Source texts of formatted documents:
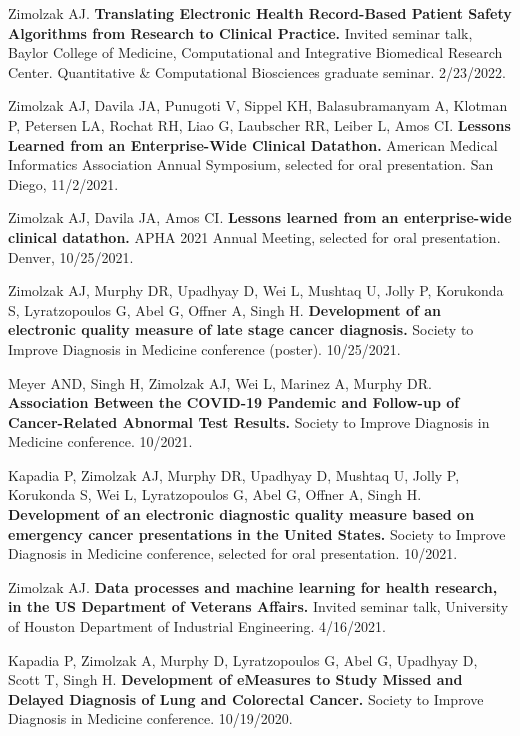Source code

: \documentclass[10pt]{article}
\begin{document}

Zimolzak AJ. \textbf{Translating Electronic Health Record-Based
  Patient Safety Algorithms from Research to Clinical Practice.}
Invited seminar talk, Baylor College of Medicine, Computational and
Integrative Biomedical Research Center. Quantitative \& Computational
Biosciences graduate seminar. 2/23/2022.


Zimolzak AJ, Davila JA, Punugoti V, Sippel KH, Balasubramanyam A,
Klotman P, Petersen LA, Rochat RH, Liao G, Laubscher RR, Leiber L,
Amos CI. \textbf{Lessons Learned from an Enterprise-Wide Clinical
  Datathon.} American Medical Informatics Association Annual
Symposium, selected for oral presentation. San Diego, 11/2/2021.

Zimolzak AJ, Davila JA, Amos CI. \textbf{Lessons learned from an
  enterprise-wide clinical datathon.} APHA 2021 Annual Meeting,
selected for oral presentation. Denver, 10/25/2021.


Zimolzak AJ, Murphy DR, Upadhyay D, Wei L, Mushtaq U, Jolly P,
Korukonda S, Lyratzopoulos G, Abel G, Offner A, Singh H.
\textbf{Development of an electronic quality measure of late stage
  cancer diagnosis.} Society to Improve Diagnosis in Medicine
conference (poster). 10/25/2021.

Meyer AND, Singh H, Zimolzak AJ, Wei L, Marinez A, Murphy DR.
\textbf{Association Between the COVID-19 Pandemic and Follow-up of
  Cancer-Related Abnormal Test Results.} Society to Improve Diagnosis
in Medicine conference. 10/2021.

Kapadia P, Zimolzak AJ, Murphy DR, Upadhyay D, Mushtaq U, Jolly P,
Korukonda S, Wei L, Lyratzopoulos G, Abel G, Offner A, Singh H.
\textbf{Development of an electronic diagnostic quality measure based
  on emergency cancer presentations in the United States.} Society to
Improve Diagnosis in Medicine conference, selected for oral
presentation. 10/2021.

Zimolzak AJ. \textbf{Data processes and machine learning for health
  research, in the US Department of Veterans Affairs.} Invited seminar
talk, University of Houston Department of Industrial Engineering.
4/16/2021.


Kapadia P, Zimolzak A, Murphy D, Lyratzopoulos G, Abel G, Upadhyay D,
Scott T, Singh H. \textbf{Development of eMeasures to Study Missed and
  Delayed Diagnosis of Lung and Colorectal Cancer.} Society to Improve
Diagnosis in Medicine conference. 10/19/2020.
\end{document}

--

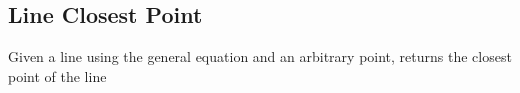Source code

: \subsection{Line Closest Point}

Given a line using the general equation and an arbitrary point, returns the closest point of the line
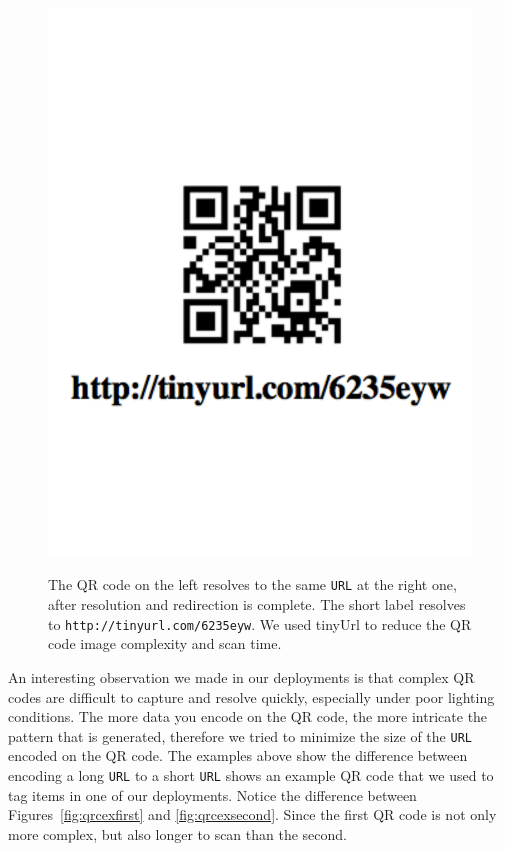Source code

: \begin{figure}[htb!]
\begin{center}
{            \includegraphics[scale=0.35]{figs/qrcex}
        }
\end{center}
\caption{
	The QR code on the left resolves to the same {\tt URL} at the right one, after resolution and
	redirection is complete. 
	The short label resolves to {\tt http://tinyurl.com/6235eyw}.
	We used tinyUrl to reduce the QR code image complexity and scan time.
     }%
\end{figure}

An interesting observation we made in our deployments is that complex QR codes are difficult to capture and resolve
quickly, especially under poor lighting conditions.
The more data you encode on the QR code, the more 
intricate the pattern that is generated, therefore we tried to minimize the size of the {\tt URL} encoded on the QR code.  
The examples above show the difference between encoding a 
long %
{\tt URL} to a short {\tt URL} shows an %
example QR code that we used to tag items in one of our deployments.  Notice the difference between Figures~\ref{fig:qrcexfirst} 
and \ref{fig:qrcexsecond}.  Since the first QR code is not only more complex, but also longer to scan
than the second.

**What is needed**
Starting at the line above that holds "Given a line", repeat every line exactly down to and including the line that holds "The more data", then stop. Do not carry over any pictures.

**Completed exercise**
Given a line using the general equation and an arbitrary point, returns the closest point of the line
Source code

: \begin{figure}[htb!]
\begin{center}
{            \includegraphics[scale=0.35]{figs/qrcex}
        }
\end{center}
\caption{
	The QR code on the left resolves to the same {\tt URL} at the right one, after resolution and
	redirection is complete. 
	The short label resolves to {\tt http://tinyurl.com/6235eyw}.
	We used tinyUrl to reduce the QR code image complexity and scan time.
     }%
\end{figure}

An interesting observation we made in our deployments is that complex QR codes are difficult to capture and resolve
quickly, especially under poor lighting conditions.
The more data you encode on the QR code, the more 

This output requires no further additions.